● EXERCISE DATA:
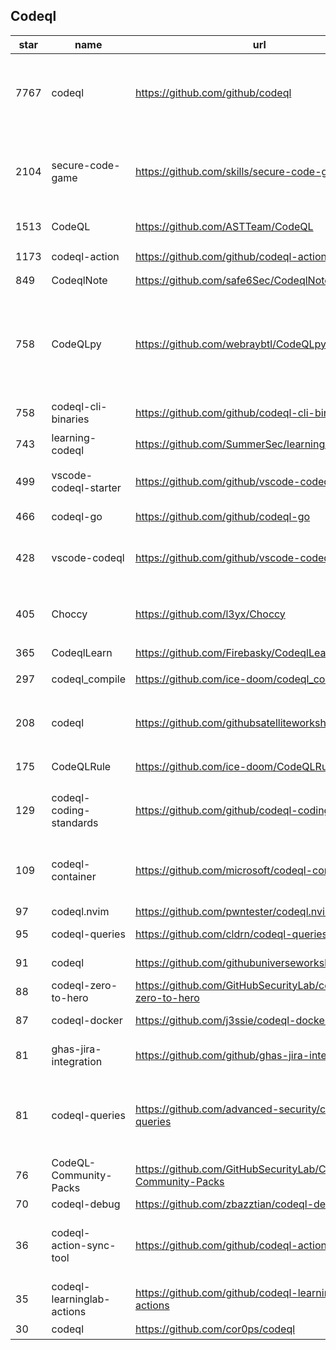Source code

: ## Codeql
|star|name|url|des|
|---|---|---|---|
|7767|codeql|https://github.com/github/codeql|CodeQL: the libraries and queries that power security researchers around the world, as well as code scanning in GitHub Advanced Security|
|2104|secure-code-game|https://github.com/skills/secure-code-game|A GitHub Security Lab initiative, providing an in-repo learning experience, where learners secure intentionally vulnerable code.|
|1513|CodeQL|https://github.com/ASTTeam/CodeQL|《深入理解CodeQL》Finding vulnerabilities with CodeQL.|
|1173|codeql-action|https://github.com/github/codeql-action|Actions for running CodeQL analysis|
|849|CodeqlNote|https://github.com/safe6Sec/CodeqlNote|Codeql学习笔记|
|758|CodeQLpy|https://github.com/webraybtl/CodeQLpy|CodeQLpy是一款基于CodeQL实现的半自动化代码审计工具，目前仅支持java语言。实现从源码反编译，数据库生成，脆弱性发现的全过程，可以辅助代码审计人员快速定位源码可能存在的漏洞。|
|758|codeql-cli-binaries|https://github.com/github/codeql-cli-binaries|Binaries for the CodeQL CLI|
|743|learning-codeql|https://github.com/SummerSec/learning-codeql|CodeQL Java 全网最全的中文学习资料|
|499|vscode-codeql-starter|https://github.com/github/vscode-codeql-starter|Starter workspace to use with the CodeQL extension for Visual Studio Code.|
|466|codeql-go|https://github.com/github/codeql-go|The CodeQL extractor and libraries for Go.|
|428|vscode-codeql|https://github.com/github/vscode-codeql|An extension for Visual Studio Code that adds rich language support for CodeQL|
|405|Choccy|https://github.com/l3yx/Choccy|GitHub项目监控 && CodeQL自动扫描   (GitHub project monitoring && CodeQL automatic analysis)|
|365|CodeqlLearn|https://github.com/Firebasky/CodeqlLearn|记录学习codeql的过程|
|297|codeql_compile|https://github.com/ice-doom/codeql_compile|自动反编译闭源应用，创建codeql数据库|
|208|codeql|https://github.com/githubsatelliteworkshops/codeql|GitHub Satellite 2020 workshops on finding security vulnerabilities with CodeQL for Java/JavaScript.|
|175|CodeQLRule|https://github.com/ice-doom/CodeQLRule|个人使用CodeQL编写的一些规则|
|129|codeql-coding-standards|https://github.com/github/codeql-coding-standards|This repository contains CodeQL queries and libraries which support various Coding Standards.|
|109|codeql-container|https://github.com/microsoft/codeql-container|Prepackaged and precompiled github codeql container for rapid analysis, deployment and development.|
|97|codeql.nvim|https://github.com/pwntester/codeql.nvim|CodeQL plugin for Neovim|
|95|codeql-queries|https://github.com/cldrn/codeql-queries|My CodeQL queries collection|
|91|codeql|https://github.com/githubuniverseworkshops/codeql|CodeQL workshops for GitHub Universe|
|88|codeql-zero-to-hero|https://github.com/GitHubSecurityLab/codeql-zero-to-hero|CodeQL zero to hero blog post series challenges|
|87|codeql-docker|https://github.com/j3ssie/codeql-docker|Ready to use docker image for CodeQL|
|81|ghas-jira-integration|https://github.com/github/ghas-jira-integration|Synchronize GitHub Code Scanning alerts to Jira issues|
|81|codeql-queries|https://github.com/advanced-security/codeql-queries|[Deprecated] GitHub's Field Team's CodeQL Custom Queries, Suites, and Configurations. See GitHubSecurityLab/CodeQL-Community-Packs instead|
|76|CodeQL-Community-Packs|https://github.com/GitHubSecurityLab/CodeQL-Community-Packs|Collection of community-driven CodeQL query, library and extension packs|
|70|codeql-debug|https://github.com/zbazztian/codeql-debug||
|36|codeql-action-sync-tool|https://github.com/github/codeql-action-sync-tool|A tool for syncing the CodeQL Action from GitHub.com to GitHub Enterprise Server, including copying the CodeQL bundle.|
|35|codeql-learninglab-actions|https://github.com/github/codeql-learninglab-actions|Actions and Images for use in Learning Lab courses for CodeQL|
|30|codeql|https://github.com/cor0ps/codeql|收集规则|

==

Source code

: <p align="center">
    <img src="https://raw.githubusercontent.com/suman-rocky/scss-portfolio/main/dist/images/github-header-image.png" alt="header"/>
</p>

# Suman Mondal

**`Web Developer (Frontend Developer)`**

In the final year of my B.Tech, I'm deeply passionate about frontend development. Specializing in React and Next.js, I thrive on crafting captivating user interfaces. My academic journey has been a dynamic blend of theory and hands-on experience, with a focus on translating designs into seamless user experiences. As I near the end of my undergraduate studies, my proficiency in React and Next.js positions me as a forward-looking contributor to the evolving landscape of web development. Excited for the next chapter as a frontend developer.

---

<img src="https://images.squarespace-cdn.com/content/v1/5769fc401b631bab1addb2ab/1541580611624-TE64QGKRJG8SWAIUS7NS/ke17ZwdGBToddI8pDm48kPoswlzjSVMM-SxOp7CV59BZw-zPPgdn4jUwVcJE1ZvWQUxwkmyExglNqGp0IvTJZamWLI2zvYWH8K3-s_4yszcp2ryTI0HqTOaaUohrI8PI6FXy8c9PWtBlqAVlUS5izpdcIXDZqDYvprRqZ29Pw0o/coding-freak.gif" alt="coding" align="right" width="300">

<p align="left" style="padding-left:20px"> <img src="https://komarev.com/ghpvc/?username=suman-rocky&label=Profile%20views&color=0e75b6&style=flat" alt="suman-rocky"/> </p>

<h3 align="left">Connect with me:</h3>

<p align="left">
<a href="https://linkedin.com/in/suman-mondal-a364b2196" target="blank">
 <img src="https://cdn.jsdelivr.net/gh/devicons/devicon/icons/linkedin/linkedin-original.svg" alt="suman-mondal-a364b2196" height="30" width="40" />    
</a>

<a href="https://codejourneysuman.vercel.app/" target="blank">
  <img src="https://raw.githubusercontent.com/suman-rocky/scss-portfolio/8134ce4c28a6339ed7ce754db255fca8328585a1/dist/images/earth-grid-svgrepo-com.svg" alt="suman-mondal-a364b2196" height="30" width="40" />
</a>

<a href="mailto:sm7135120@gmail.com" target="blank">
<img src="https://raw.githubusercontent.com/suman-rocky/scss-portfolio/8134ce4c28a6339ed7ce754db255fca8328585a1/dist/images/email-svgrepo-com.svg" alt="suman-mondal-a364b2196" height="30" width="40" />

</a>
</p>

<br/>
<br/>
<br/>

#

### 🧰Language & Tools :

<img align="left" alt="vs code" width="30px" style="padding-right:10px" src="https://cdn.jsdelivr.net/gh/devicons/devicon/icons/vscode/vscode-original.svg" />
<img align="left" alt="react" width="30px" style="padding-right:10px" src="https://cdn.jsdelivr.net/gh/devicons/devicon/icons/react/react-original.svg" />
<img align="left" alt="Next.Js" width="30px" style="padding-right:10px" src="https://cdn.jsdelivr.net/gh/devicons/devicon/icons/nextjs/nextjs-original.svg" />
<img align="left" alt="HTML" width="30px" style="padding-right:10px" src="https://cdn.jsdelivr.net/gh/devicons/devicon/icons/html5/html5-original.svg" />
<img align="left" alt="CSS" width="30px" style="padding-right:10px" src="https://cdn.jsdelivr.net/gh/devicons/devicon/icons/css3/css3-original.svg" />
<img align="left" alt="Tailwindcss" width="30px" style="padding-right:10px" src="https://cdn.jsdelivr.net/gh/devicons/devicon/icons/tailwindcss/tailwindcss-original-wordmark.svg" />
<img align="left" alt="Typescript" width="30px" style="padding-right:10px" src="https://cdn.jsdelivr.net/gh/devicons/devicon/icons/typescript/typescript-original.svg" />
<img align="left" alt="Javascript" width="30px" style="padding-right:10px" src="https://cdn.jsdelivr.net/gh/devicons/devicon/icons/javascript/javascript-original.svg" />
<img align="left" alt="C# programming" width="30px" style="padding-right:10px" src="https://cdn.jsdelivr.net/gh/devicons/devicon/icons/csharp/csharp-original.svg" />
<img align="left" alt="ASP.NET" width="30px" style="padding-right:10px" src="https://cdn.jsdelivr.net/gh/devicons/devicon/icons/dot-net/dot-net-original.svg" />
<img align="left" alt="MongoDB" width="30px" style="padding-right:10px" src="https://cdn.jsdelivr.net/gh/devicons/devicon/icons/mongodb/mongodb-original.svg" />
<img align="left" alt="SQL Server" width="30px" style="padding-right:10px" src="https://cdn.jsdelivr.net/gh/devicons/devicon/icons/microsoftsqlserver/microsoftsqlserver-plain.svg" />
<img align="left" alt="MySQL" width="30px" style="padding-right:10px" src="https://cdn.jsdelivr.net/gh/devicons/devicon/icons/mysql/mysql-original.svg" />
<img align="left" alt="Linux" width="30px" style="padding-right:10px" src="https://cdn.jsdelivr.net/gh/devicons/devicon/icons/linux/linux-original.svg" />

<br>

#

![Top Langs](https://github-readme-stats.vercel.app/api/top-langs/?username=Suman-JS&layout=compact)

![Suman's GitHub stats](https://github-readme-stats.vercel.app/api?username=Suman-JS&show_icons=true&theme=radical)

● TASK: Go through the entries and report every line with the string "vscode".

● THE ANSWER:
|499|vscode-codeql-starter|https://github.com/github/vscode-codeql-starter|Starter workspace to use with the CodeQL extension for Visual Studio Code.|
|428|vscode-codeql|https://github.com/github/vscode-codeql|An extension for Visual Studio Code that adds rich language support for CodeQL|
<img align="left" alt="vs code" width="30px" style="padding-right:10px" src="https://cdn.jsdelivr.net/gh/devicons/devicon/icons/vscode/vscode-original.svg" />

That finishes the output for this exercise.